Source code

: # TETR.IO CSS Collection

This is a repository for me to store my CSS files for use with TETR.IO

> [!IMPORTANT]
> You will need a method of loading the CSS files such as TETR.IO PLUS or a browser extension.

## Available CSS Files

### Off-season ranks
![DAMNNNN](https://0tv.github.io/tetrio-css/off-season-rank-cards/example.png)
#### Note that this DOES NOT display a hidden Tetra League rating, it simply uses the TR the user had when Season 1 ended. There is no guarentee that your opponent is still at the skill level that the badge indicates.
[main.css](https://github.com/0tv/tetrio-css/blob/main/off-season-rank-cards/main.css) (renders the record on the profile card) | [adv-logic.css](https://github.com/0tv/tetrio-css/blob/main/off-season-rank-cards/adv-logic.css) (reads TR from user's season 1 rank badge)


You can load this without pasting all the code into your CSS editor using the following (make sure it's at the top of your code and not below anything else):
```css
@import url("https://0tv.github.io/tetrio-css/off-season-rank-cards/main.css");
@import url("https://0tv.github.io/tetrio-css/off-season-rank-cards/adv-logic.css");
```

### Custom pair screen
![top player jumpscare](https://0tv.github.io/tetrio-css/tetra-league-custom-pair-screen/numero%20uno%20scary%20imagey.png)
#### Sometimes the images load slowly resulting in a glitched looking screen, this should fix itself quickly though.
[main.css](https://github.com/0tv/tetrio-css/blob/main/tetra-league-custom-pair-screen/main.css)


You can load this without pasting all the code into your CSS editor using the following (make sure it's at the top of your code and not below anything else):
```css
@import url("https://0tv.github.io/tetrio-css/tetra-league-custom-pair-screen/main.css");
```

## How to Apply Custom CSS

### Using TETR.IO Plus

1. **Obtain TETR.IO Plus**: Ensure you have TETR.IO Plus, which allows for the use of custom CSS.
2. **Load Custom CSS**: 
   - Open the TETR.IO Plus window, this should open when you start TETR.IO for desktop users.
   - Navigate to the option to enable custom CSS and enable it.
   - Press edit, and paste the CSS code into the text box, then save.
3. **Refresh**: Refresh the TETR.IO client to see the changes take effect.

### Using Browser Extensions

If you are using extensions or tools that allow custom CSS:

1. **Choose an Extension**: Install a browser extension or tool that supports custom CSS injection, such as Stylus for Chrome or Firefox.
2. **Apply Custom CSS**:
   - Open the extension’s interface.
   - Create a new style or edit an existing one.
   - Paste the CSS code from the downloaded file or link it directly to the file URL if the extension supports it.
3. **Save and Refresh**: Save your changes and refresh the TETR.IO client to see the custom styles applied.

:: Work instructions ::
Print out all the material above, unaltered.

:: Answer space ::
Source code

: # TETR.IO CSS Collection

This is a repository for me to store my CSS files for use with TETR.IO

> [!IMPORTANT]
> You will need a method of loading the CSS files such as TETR.IO PLUS or a browser extension.

## Available CSS Files

### Off-season ranks
![DAMNNNN](https://0tv.github.io/tetrio-css/off-season-rank-cards/example.png)
#### Note that this DOES NOT display a hidden Tetra League rating, it simply uses the TR the user had when Season 1 ended. There is no guarentee that your opponent is still at the skill level that the badge indicates.
[main.css](https://github.com/0tv/tetrio-css/blob/main/off-season-rank-cards/main.css) (renders the record on the profile card) | [adv-logic.css](https://github.com/0tv/tetrio-css/blob/main/off-season-rank-cards/adv-logic.css) (reads TR from user's season 1 rank badge)


You can load this without pasting all the code into your CSS editor using the following (make sure it's at the top of your code and not below anything else):
```css
@import url("https://0tv.github.io/tetrio-css/off-season-rank-cards/main.css");
@import url("https://0tv.github.io/tetrio-css/off-season-rank-cards/adv-logic.css");
```

### Custom pair screen
![top player jumpscare](https://0tv.github.io/tetrio-css/tetra-league-custom-pair-screen/numero%20uno%20scary%20imagey.png)
#### Sometimes the images load slowly resulting in a glitched looking screen, this should fix itself quickly though.
[main.css](https://github.com/0tv/tetrio-css/blob/main/tetra-league-custom-pair-screen/main.css)


You can load this without pasting all the code into your CSS editor using the following (make sure it's at the top of your code and not below anything else):
```css
@import url("https://0tv.github.io/tetrio-css/tetra-league-custom-pair-screen/main.css");
```

## How to Apply Custom CSS

### Using TETR.IO Plus

1. **Obtain TETR.IO Plus**: Ensure you have TETR.IO Plus, which allows for the use of custom CSS.
2. **Load Custom CSS**: 
   - Open the TETR.IO Plus window, this should open when you start TETR.IO for desktop users.
   - Navigate to the option to enable custom CSS and enable it.
   - Press edit, and paste the CSS code into the text box, then save.
3. **Refresh**: Refresh the TETR.IO client to see the changes take effect.

### Using Browser Extensions

If you are using extensions or tools that allow custom CSS:

1. **Choose an Extension**: Install a browser extension or tool that supports custom CSS injection, such as Stylus for Chrome or Firefox.
2. **Apply Custom CSS**:
   - Open the extension’s interface.
   - Create a new style or edit an existing one.
   - Paste the CSS code from the downloaded file or link it directly to the file URL if the extension supports it.
3. **Save and Refresh**: Save your changes and refresh the TETR.IO client to see the custom styles applied.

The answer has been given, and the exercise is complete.